#### TASK BRIEF:
All lines of the listing that contain "alex" should be shown in full.

#### MATERIAL PROVIDED:
━━━━
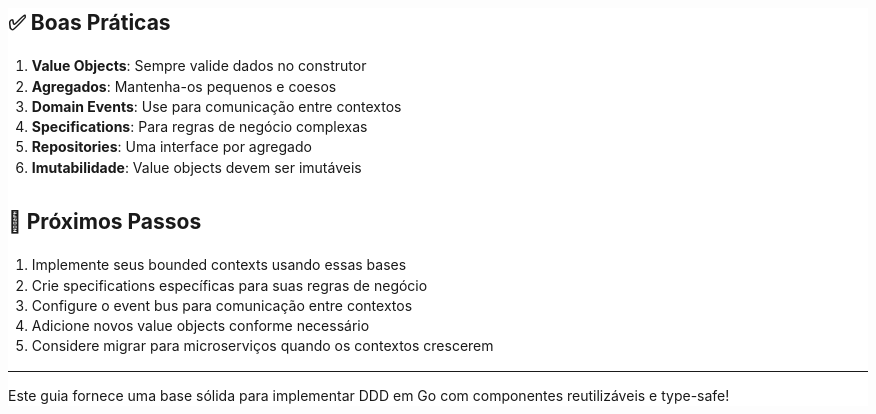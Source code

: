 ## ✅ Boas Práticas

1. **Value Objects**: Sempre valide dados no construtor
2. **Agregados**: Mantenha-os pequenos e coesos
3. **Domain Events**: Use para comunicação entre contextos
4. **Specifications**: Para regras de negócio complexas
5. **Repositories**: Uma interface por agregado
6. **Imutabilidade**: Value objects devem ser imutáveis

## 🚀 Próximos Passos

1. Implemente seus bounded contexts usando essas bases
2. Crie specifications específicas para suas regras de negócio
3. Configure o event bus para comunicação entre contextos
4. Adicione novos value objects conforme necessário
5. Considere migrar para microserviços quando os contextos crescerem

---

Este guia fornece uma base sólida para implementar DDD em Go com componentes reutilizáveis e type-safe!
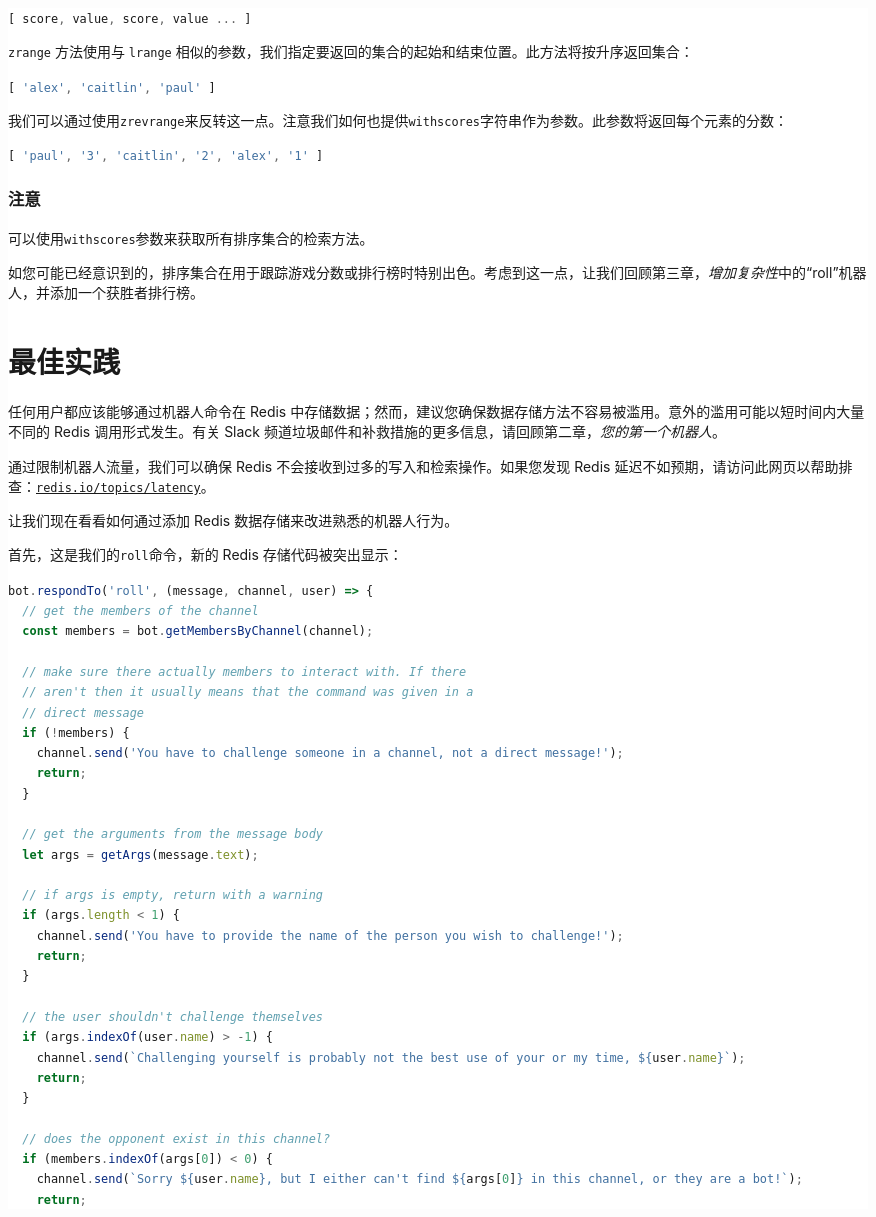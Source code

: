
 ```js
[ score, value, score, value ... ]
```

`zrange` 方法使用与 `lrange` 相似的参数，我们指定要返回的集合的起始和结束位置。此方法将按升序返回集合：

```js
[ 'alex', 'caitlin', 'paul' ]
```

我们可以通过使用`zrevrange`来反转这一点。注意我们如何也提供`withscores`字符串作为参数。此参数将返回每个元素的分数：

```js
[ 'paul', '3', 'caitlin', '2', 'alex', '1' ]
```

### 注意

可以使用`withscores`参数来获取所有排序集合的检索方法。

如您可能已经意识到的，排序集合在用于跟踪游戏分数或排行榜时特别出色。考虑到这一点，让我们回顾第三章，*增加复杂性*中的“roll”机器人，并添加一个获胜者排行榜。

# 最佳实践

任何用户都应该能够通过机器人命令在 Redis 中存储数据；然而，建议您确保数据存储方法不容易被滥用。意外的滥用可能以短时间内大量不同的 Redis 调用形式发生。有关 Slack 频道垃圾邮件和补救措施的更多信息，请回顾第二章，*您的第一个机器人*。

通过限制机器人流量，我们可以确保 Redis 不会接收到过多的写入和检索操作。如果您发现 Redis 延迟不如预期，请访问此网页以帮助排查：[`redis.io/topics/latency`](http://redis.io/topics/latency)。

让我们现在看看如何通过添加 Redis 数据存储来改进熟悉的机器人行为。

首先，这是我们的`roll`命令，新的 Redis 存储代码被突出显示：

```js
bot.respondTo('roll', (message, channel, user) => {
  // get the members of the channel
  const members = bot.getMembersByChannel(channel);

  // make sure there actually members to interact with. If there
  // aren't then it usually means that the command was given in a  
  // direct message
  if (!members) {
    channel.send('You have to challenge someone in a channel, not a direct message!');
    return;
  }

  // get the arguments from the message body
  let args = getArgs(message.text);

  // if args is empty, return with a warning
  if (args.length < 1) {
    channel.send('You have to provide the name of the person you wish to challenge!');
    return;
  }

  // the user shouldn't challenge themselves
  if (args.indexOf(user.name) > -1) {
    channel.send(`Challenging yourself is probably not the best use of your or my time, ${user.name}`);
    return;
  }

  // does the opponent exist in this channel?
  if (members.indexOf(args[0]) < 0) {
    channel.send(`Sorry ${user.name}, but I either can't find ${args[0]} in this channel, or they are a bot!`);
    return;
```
━━━━
#### WRITTEN ANSWER:
[ 'alex', 'caitlin', 'paul' ]
[ 'paul', '3', 'caitlin', '2', 'alex', '1' ]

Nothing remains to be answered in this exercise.